What issues confront banks as they strive to establish themselves as sellers and managers of annuities?

That was the theme of a recent roundtable meeting held by the American Banker. Four prominent industry figures met at the newspaper's New York headquarters to discuss the hot issues confronting banks that sell annuities - including sales strategies, profitability, and legal hurdles.

Participants were:

*Kenneth M. Hughes, national sales director for financial institutions at Keyport Life Insurance Co., Boston;

*Kenneth Kehrer, principal of Kenneth Kehrer Associates, a Princeton, N.J., research and consulting firm;

*Ramesh Shah, senior vice president at the brokerage unit of National Westminster Bancorp, Jersey City;

*Bayard F. Tracy, senior vice president for institutional sales at American Skandia Life Assurance Co., Shelton, Conn.

Staff writers Cristina Merrill and Karen Talley moderated the discussion. Excerpts follow:

AMERICAN BANKER: Why, in a nutshell, should banks offer annuities?

SHAH: It's simple. Banks should be in the business of meeting the full range of our customers' needs for financial products and services. And annuities are a very important piece of that jigsaw puzzle.

HUGHES: It's the same reason banks should be in all aspects of investment sales - it expands your customer relationships. And solid customer relationships will ensure rising profits and future growth.

TRACY: Banks have to provide an array of financial products to meet their customers' total financial needs. Annuities are one piece of that, along with CDs, mutual funds, life insurance, term insurance, and other retail products.

AB: But some banks are hanging back.

KEHRER: That's right: It's interesting that most banks are not in the annuity business. Some are prohibited by state regulations that prevent bank employees from offering the products. They could use an investment product marketing firm, but they don't want outsiders in their bank. Others are concerned that annuity sales will cannibalize their main business, and consequently, they decide to remain on the sidelines.

AB: Back to banks that are selling annuities - how are they doing?

HUGHES: Generally banks are doing a great job delivering investment products to their customers, despite criticism by some regulators and the media. But there's always room for improvement in their sales process and their training.

KEHRER: There are two elements to what kind of a job they're doing. One is how good they are at serving customers in this competitive environment. From that perspective, customers appear to think their banks are doing a great job.

But there's been a lot of controversy over how well banks are doing in determining suitability and complying with the myriad of new regulations.

TRACY: The distribution of investment products in banks is a maturing business. And as it matures, the sophistication of the sales process and of the sales representatives increases dramatically.

AB: Where are banks dropping the ball?

HUGHES: A lot is said about banks' having a tremendous opportunity because they have a solid customer base and internal systems to serve them. But banks can also sabotage their chances for success.

Banks, for the most part, lack the sales environment crucial to the offering of investment products.

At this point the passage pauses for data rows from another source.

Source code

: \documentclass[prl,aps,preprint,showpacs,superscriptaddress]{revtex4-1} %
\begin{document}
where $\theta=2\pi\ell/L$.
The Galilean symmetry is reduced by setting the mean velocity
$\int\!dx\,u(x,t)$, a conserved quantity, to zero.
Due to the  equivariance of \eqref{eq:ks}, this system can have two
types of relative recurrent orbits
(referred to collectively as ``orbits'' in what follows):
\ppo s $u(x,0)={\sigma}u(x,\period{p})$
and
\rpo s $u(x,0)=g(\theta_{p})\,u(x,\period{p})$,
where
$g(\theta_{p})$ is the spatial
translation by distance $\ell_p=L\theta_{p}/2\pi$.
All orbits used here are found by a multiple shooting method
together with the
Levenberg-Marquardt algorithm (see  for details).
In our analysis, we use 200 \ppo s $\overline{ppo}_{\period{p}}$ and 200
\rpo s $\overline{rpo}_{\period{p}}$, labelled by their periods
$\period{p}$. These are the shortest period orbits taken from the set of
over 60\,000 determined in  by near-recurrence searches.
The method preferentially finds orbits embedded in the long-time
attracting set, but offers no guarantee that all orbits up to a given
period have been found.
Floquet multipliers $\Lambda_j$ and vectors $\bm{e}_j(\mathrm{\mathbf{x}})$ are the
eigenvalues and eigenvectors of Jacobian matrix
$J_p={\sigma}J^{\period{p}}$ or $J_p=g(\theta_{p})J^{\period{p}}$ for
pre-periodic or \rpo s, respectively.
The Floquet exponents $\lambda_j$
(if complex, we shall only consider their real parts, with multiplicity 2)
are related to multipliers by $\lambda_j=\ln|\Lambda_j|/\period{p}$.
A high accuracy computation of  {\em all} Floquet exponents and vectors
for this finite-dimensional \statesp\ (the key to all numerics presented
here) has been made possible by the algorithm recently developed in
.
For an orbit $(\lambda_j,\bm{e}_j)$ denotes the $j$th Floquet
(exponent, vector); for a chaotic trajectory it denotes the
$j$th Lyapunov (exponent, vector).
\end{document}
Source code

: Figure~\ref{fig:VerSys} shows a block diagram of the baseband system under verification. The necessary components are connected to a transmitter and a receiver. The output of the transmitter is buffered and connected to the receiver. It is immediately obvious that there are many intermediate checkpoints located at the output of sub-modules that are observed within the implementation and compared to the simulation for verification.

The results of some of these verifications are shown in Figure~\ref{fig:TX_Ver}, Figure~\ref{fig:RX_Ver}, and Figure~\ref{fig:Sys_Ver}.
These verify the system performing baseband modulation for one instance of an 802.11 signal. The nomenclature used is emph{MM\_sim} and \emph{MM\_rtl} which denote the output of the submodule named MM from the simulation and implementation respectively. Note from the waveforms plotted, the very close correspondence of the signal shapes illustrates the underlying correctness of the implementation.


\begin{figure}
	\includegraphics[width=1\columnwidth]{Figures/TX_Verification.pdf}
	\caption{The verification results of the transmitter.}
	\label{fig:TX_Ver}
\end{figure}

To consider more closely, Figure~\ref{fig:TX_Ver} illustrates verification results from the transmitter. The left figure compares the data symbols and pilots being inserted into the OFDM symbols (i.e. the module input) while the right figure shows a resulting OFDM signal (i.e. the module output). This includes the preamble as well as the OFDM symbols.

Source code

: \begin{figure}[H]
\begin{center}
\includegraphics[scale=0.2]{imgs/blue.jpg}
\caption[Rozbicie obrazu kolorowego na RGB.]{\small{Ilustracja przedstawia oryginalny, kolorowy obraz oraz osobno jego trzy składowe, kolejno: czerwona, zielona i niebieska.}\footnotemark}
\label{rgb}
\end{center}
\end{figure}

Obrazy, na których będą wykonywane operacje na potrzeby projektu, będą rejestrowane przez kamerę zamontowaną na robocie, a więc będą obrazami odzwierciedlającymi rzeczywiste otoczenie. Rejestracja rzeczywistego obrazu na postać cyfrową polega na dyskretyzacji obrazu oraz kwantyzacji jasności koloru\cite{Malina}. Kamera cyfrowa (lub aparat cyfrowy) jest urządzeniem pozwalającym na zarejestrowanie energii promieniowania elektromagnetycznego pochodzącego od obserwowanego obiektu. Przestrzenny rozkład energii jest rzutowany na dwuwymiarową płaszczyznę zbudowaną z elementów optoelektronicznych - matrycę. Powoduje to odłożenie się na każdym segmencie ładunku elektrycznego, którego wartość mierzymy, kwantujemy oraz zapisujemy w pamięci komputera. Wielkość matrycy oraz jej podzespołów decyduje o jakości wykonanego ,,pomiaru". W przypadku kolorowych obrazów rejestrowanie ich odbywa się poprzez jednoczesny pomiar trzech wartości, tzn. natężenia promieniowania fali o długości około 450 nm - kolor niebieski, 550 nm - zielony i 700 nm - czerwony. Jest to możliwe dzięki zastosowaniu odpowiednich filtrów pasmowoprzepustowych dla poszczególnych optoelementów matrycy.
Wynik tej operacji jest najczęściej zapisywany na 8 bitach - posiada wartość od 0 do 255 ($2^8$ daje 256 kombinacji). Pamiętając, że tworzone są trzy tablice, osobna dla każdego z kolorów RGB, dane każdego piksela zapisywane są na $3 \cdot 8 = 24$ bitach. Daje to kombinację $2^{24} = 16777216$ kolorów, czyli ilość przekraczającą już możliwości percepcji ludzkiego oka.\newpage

Bank management should also take a long-term approach to the business. This would make the bank consistent with what it is asking its customers: to invest in fixed and variable annuities for the long term.

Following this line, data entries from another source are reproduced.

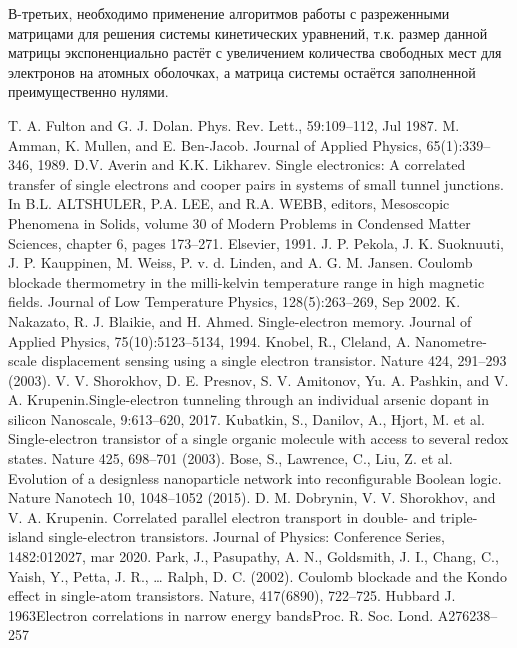 \documentclass[12pt,a4paper]{report}
\begin{document}
В-третьих, необходимо применение алгоритмов работы с разреженными матрицами для решения системы кинетических уравнений, т.к. размер данной матрицы экспоненциально растёт с увеличением количества свободных мест для электронов на атомных оболочках, а матрица системы остаётся заполненной преимущественно нулями.
\renewcommand\bibname{Cписок литературы}
\begin{thebibliography}{99}
	 T. A. Fulton and G. J. Dolan. Phys. Rev. Lett., 59:109–112, Jul 1987.
	M. Amman, K. Mullen, and E. Ben-Jacob. Journal of Applied Physics, 65(1):339–346,
1989.
	D.V. Averin and K.K. Likharev. Single electronics: A correlated transfer of single
electrons and cooper pairs in systems of small tunnel junctions. In B.L. ALTSHULER,
P.A. LEE, and R.A. WEBB, editors, Mesoscopic Phenomena in Solids, volume 30 of
Modern Problems in Condensed Matter Sciences, chapter 6, pages 173–271. Elsevier,
1991.
	 J. P. Pekola, J. K. Suoknuuti, J. P. Kauppinen, M. Weiss, P. v. d. Linden, and A. G. M.
Jansen. Coulomb blockade thermometry in the milli-kelvin temperature range in high
magnetic fields. Journal of Low Temperature Physics, 128(5):263–269, Sep 2002.
	 K. Nakazato, R. J. Blaikie, and H. Ahmed. Single-electron memory. Journal of Applied
Physics, 75(10):5123–5134, 1994.
	 Knobel, R., Cleland, A. Nanometre-scale displacement sensing using a single electron transistor. Nature 424, 291–293 (2003).
	 V. V. Shorokhov, D. E. Presnov, S. V. Amitonov, Yu. A. Pashkin, and V. A. Krupenin.Single-electron tunneling through an individual arsenic dopant in silicon
Nanoscale, 9:613–620, 2017.
	 Kubatkin, S., Danilov, A., Hjort, M. et al. Single-electron transistor of a single organic molecule with access to several redox states. Nature 425, 698–701 (2003).
	 Bose, S., Lawrence, C., Liu, Z. et al. Evolution of a designless nanoparticle network into reconfigurable Boolean logic. Nature Nanotech 10, 1048–1052 (2015).
	 D. M. Dobrynin, V. V. Shorokhov, and V. A. Krupenin. Correlated parallel electron
transport in double- and triple-island single-electron transistors. Journal of Physics:
Conference Series, 1482:012027, mar 2020.
	 Park, J., Pasupathy, A. N., Goldsmith, J. I., Chang, C., Yaish, Y., Petta, J. R., … Ralph, D. C. (2002). Coulomb blockade and the Kondo effect in single-atom transistors. Nature, 417(6890), 722–725.
	 Hubbard J. 1963Electron correlations in narrow energy bandsProc. R. Soc. Lond. A276238–257

\end{thebibliography}
\end{document}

But banks may not be sending that message. They rely on representatives and a brokerage infrastructure that's less than 30 years old on average and probably has less than four years of experience.

Where I see the banks' real abilities to assist is by tapping internal systems to help automate their sales programs. Sales representatives could use personal computers to serve as financial planning tools.

TRACY: Sales representatives must strike an appropriate balance between production - to bring in fee income - and creating lasting relationships with customers.

Relationship building requires a level of experience and sophistication on the part of the sales representative, who must know what kinds of products are available and what offerings are best for each customer. Sales representatives at banks will become better at this as time goes on.

KEHRER: Right now, sales representatives are largely concentrating on getting the first annuity or mutual fund sale out of a customer and then moving on to the next customer.

The approach is supported by banks that supply sales representatives with lots of referrals or with lists of customers whose CDs are maturing. As a result of this approach, repeat-sales ratios are extremely low. There needs to be a lot more improvement in the area of developing relationships.

Sales representatives should do things like call customers - not necessarily about another product - but to see how things are going.

SHAH: I agree that sales representatives should be doing more. But I don't think that banks are standing idly by.

We're doing things like asking our customers to fill out detailed financial profiles, which show compelling needs for annuities and other investment products.

We also gather information to get a sense of how much risk customers can tolerate. This allows us to make customers more educated and comfortable about the long-term decisions they're making.

We're also starting to do a lot of work to get second and third sales. We're tracking sales representatives' activity and also keeping tabs on the types of products our customers have purchased. This way, we can spot opportunities to add to customers' existing holdings or fill a gap. And in some cases, really, we'll be asking customers to revisit us on a biannual or annual basis for a financial checkup.

AB: Does the way that some banks compensate their sales representatives encourage one-shot sales of annuities and other investment products?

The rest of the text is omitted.